Ritm, sadece renklerle alakalı değil aynı zamanda yaşamın ritmine de bir göndermedir. Eleştirmen Hülya Küpçüoğlu’na göre, Nurdan Likos, ‘’gerçeklik ve algıyı da gündeme getirmekte. Herkes etrafındaki gerçekliği farklı bir biçimde algılar, bu sebeple tek bir algı yoktur. Feminist bir bakış açısı yoktur ama kadın ve hayat üzerine kısa, derin ve öz farkındalıklar yaratmaya çalışır. Etkili bir sunum ile onları ön plana çıkartır ve vurgular. İzleyicilere onların hikayeleri üzerinden çözümleri anımsatarak, olaylar karşısındaki duruşunu da sergilemiş olur. Likos için kadın aynı zamanda coğrafyayı temsil eder. Sanatçı resimlerini koyu-açık düzeni içerisinde dengede tutmak ister. Atilla Galip Pınar resimlerinde çoğunlukla kendi iç yolculuğunun ve varoluş sorgulamalarının yansımalarını izleyiciyle paylaşıyor. İnsan ve doğa ilişkisini temel alan, duygusal anlamda loş olarak tanımlanabilecek fakat bütünüyle pesimist olmayan bir yaklaşımın görüldüğü eserler, özellikle günümüz insanının maddeselliğe indirgenmiş genel bilinç düzeyine eleştiriler yöneltiyor. Aysel Alver, “Ahlaki çürüme ne zaman ve nasıl başlar? “ sorusuyla yola çıkarak, bu çürüme sürecini insan ve değerleri bağlamında “agoni” bir zaman dilimi olarak yorumlamaktadır.

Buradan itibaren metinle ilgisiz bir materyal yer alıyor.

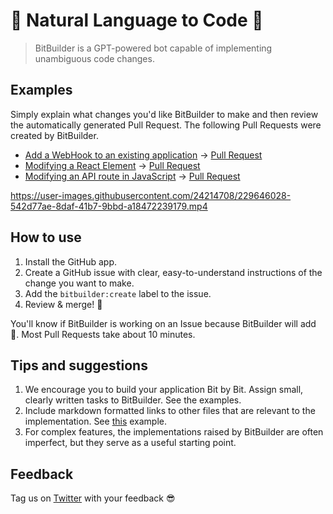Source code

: 
# 🤖 Natural Language to Code 🤖
>BitBuilder is a GPT-powered bot capable of implementing unambiguous code changes. 



## Examples
Simply explain what changes you'd like BitBuilder to make and then review the automatically generated Pull Request. The following Pull Requests were created by BitBuilder.
- [Add a WebHook to an existing application](https://github.com/Tectonic-Labs/example/issues/5) -> [Pull Request](https://github.com/Tectonic-Labs/example/pull/6)
- [Modifying a React Element](https://github.com/Tectonic-Labs/example/issues/3) -> [Pull Request](https://github.com/Tectonic-Labs/example/pull/4)
- [Modifying an API route in JavaScript](https://github.com/Tectonic-Labs/example/issues/1) -> [Pull Request](https://github.com/Tectonic-Labs/example/pull/2)

https://user-images.githubusercontent.com/24214708/229646028-542d77ae-8daf-41b7-9bbd-a18472239179.mp4



## How to use
1.  Install the GitHub app.  
2.  Create a GitHub issue with clear, easy-to-understand instructions of the change you want to make.
3.  Add the `bitbuilder:create` label to the issue.  
4.  Review & merge! 🙌

You'll know if BitBuilder is working on an Issue because BitBuilder will add :eyes:.   Most Pull Requests take about 10 minutes.


## Tips and suggestions
1. We encourage you to build your application Bit by Bit.  Assign small, clearly written tasks to BitBuilder.  See the examples. 
2.  Include markdown formatted links to other files that are relevant to the implementation.  See [this](https://github.com/Tectonic-Labs/example/issues/1) example.
3.  For complex features, the implementations raised by BitBuilder are often imperfect, but they serve as a useful starting point.

## Feedback
Tag us on [Twitter](https://twitter.com/MrHunterBrooks) with your feedback 😎


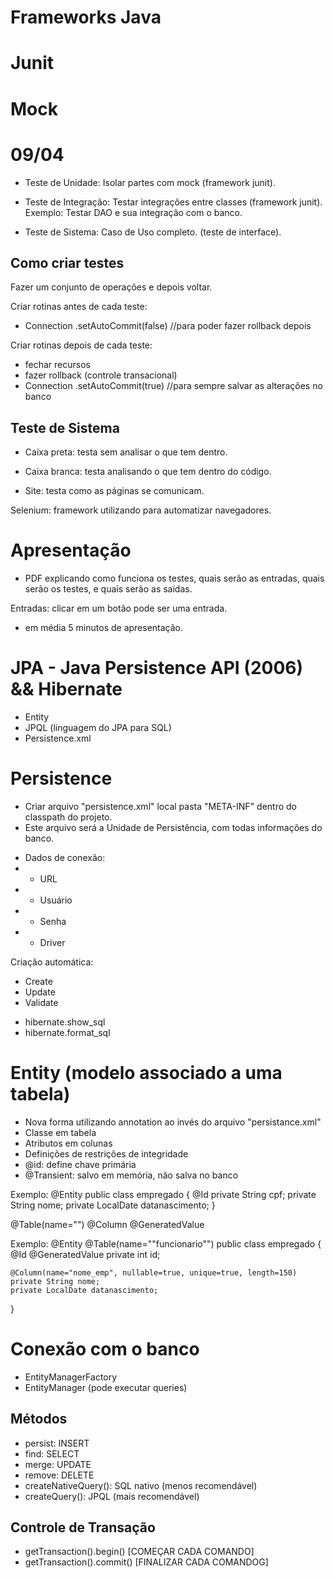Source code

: # Frameworks Java

# Junit

# Mock

# 09/04

- Teste de Unidade: Isolar partes com mock (framework junit).

- Teste de Integração: Testar integrações entre classes (framework junit).
Exemplo:
Testar DAO e sua integração com o banco.

- Teste de Sistema: Caso de Uso completo. (teste de interface).

## Como criar testes

Fazer um conjunto de operações e depois voltar.

Criar rotinas antes de cada teste:
- Connection .setAutoCommit(false) //para poder fazer rollback depois

Criar rotinas depois de cada teste:
- fechar recursos
- fazer rollback (controle transacional)
- Connection .setAutoCommit(true) //para sempre salvar as alterações no banco

## Teste de Sistema

- Caixa preta: testa sem analisar o que tem dentro.
- Caixa branca: testa analisando o que tem dentro do código.

- Site: testa como as páginas se comunicam.

Selenium: framework utilizando para automatizar navegadores.

# Apresentação

- PDF explicando como funciona os testes, quais serão as entradas, quais serão os testes, e quais serão as saídas.

Entradas: clicar em um botão pode ser uma entrada.

- em média 5 minutos de apresentação.

# JPA - Java Persistence API (2006) && Hibernate
- Entity
- JPQL (linguagem do JPA para SQL)
- Persistence.xml

# Persistence
- Criar arquivo "persistence.xml" local pasta "META-INF" dentro do classpath do projeto.
- Este arquivo será a Unidade de Persistência, com todas informações do banco.

* Dados de conexão:
* - URL
* - Usuário
* - Senha
* - Driver

Criação automática:
- Create
- Update
- Validate

* hibernate.show_sql
* hibernate.format_sql

# Entity (modelo associado a uma tabela)
- Nova forma utilizando annotation ao invés do arquivo "persistance.xml"
- Classe em tabela
- Atributos em colunas
- Definições de restrições de integridade
- @id: define chave primária
- @Transient: salvo em memória, não salva no banco

Exemplo:
@Entity
public class empregado {
    @Id
    private String cpf;
    private String nome;
    private LocalDate datanascimento;
}

@Table(name="<valor>")
@Column
@GeneratedValue

Exemplo:
@Entity
@Table(name="\"funcionario\"")
public class empregado {
    @Id
    @GeneratedValue
    private int id;

    @Column(name="nome_emp", nullable=true, unique=true, length=150)
    private String nome;
    private LocalDate datanascimento;
}

# Conexão com o banco
- EntityManagerFactory
- EntityManager (pode executar queries)

## Métodos
- persist: INSERT
- find: SELECT
- merge: UPDATE
- remove: DELETE
- createNativeQuery(): SQL nativo (menos recomendável)
- createQuery(): JPQL (mais recomendável)
## Controle de Transação
- getTransaction().begin() [COMEÇAR CADA COMANDO]
- getTransaction().commit() [FINALIZAR CADA COMANDOG]

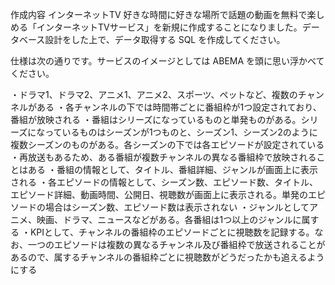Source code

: 作成内容
インターネットTV
好きな時間に好きな場所で話題の動画を無料で楽しめる「インターネットTVサービス」を新規に作成することになりました。データベース設計をした上で、データ取得する SQL を作成してください。

仕様は次の通りです。サービスのイメージとしては ABEMA を頭に思い浮かべてください。

・ドラマ1、ドラマ2、アニメ1、アニメ2、スポーツ、ペットなど、複数のチャンネルがある
・各チャンネルの下では時間帯ごとに番組枠が1つ設定されており、番組が放映される
・番組はシリーズになっているものと単発ものがある。シリーズになっているものはシーズンが1つものと、シーズン1、シーズン2のように複数シーズンのものがある。各シーズンの下では各エピソードが設定されている
・再放送もあるため、ある番組が複数チャンネルの異なる番組枠で放映されることはある
・番組の情報として、タイトル、番組詳細、ジャンルが画面上に表示される
・各エピソードの情報として、シーズン数、エピソード数、タイトル、エピソード詳細、動画時間、公開日、視聴数が画面上に表示される。単発のエピソードの場合はシーズン数、エピソード数は表示されない
・ジャンルとしてアニメ、映画、ドラマ、ニュースなどがある。各番組は1つ以上のジャンルに属する
・KPIとして、チャンネルの番組枠のエピソードごとに視聴数を記録する。なお、一つのエピソードは複数の異なるチャンネル及び番組枠で放送されることがあるので、属するチャンネルの番組枠ごとに視聴数がどうだったかも追えるようにする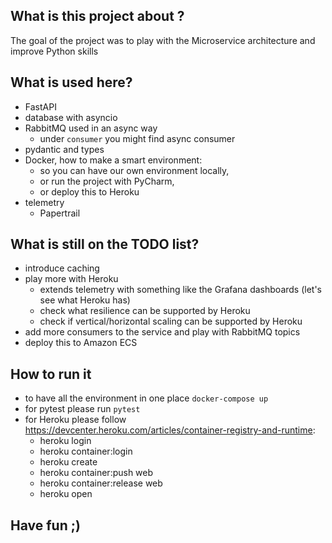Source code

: ## What is this project about ?

The goal of the project was to play with the Microservice architecture and improve Python skills 

## What is used here?
- FastAPI
- database with asyncio
- RabbitMQ used in an async way
  - under `consumer` you might find async consumer 
- pydantic and types
- Docker, how to make a smart environment: 
  - so you can have our own environment locally, 
  - or run the project with PyCharm, 
  - or deploy this to Heroku
- telemetry
   - Papertrail

## What is still on the TODO list?
- introduce caching
- play more with Heroku
  - extends telemetry with something like the Grafana dashboards (let's see what Heroku has)
  - check what resilience can be supported by Heroku
  - check if vertical/horizontal scaling can be supported by Heroku 
- add more consumers to the service and play with RabbitMQ topics
- deploy this to Amazon ECS


## How to run it
- to have all the environment in one place `docker-compose up`
- for pytest please run `pytest`
- for Heroku please follow https://devcenter.heroku.com/articles/container-registry-and-runtime:
  - heroku login
  - heroku container:login
  - heroku create
  - heroku container:push web
  - heroku container:release web
  - heroku open
  
## Have fun ;)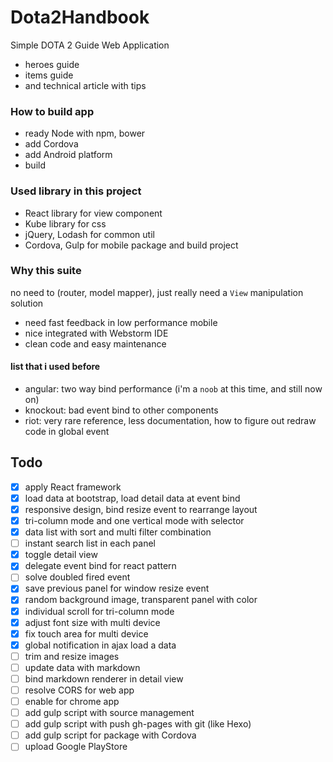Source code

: Dota2Handbook
==========================

Simple DOTA 2 Guide Web Application

- heroes guide
- items guide
- and technical article with tips

### How to build app

- ready Node with npm, bower
- add Cordova
- add Android platform
- build

### Used library in this project

- React library for view component
- Kube library for css
- jQuery, Lodash for common util
- Cordova, Gulp for mobile package and build project

### Why this suite

no need to (router, model mapper), just really need a `View` manipulation solution

- need fast feedback in low performance mobile
- nice integrated with Webstorm IDE
- clean code and easy maintenance

#### list that i used before

- angular: two way bind performance (i'm a `noob` at this time, and still now on)
- knockout: bad event bind to other components
- riot: very rare reference, less documentation, how to figure out redraw code in global event


## Todo

- [x] apply React framework
- [x] load data at bootstrap, load detail data at event bind
- [x] responsive design, bind resize event to rearrange layout
- [x] tri-column mode and one vertical mode with selector
- [x] data list with sort and multi filter combination
- [ ] instant search list in each panel
- [x] toggle detail view
- [x] delegate event bind for react pattern
- [ ] solve doubled fired event
- [x] save previous panel for window resize event
- [x] random background image, transparent panel with color
- [x] individual scroll for tri-column mode
- [x] adjust font size with multi device
- [x] fix touch area for multi device
- [x] global notification in ajax load a data
- [ ] trim and resize images
- [ ] update data with markdown
- [ ] bind markdown renderer in detail view
- [ ] resolve CORS for web app
- [ ] enable for chrome app
- [ ] add gulp script with source management
- [ ] add gulp script with push gh-pages with git (like Hexo)
- [ ] add gulp script for package with Cordova
- [ ] upload Google PlayStore
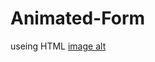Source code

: # Animated-Form
useing HTML
[image alt](https://github.com/Aadarshkumarsingh8084/Animated-Form/blob/main/Screenshot%202025-04-11%20064332.png)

Alver kesintiye uğrayan modernleşme ve aydınlanma sürecini dengesi bozulmuş hümanizm anlayışı ve deforme olmuş ahlaki ve etik değerler üzerinden tarif etmektedir. Bireylerin çocukluktan itibaren psikoseksüel gelişim süreçlerinin baskılanması veya müdahaleye uğraması ve evrensel ahlaktan mahrum bırakılarak yetiştirilmesi bu sürecin koşullarını hazırlamıştır. Toplumsal bir mesele haline gelen bu türden müdahalelerin yarattığı deformasyon ile ortaya çıkan patolojik denilebilecek kişiliklere dikkat çekmek gerekir. Benzer biçimde, bu yaptırımların daha sonraki süreçlerde özel ve kamusal alanlarda pekiştirilmesi yaşanan tahribatı derinleştirmektedir.” diyen Alver “agoni” bir zaman dilimi olarak betimlediği bu türden ahlaki ve etik değerlerin yitimini galeri mekanında sergilediği eserlerde gerçekleştirdiği psikanalitik bir yaklaşımla izleyiciye deneyimletmek istemektedir.